EdgeVox

Offline voice agent framework for robots and desktop apps. Local streaming voice pipeline. Fully private.

_{Voice pipeline TUI — streaming STT · LLM · TTS with VAD barge-in}	_{MuJoCo · Franka arm — voice-controlled pick-and-place}
_{Unitree G1 humanoid — procedural gait + ONNX policy slot}	_{RookApp desktop — offline chess partner (Qt + LLMAgent + Stockfish, one Python process)}

Why EdgeVox?

Voice is the interface — streaming STT → LLM → TTS pipeline targeting sub-second first-audio on consumer GPUs, with Jetson and CPU fallback paths. (No measured perf published yet — see benchmarks/ for the harness; numbers land here once the first run completes.)
Agents are the program model — write @tool and @skill functions in Python; compose them with Sequence, Fallback, Loop, Parallel, and Router workflows; delegate across agents with OpenAI-SDK-style handoffs.
Robots and desktop apps are both first-class — robots get cancellable skills with GoalHandle, hard-stop SafetyMonitor that bypasses the LLM, three-tier simulation (stdlib → IR-SIM → MuJoCo), and a ROS2 bridge.

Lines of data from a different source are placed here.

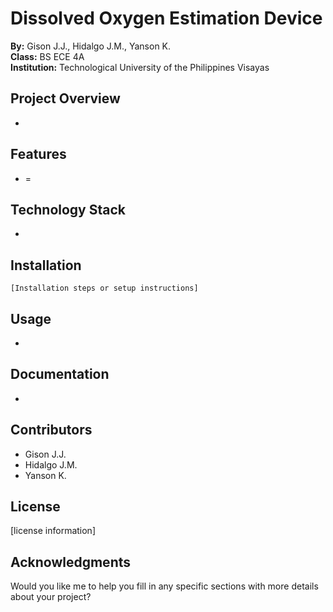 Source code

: # Dissolved Oxygen Estimation Device

**By:** Gison J.J., Hidalgo J.M., Yanson K.  
**Class:** BS ECE 4A  
**Institution:** Technological University of the Philippines Visayas

## Project Overview
-

## Features
- =

## Technology Stack
- 

## Installation
```
[Installation steps or setup instructions]
```

## Usage
- 

## Documentation
-

## Contributors
- Gison J.J.
- Hidalgo J.M.
- Yanson K.

## License
[license information]

## Acknowledgments

Would you like me to help you fill in any specific sections with more details about your project?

Desktop apps get the same agent framework + voice pipeline shipped as a single PySide6 process — see RookApp below.
Everything is offline — no cloud APIs, no telemetry, no vendor lock. Gemma 4 via llama.cpp, faster-whisper, Kokoro/Piper/Supertonic TTS. Your mic audio never leaves the machine.

30-second demo

2D — IR-SIM (mobile robot navigation)

pip install 'edgevox[sim]'
edgevox-setup                      # downloads ~3 GB of models, one time
edgevox-agent robot-irsim --text-mode

A matplotlib window opens showing a 10×10 apartment with four rooms. Type "go to the kitchen" — the blue robot drives visibly. Say "stop" mid-flight and the safety monitor preempts the skill before the LLM is consulted — the halt path doesn't wait on a model round-trip. Swap --text-mode for --simple-ui to drive it by voice.

3D — MuJoCo (tabletop arm pick-and-place)

pip install 'edgevox[sim-mujoco]'
edgevox-agent robot-panda --text-mode

A MuJoCo viewer opens with a Franka Panda arm above a table with three colored cubes. Type "pick up the red cube" — the arm moves, grasps, and lifts. Voice commands control move_to, grasp, release, and goto_home skills.

3D — MuJoCo humanoid (Unitree G1 / H1)

pip install 'edgevox[sim-mujoco]'
edgevox-agent robot-humanoid --simple-ui

A Unitree humanoid (auto-fetched from nrl-ai/edgevox-models on first use, ~15 MB) appears in the MuJoCo viewer standing on its home keyframe. Say "walk forward half a meter", "turn left ninety degrees", "stand" — a procedural gait swings the legs + arms while the root advances. Plug in an ONNX walking policy via MujocoHumanoidEnvironment.set_walking_policy(...) for real RL locomotion.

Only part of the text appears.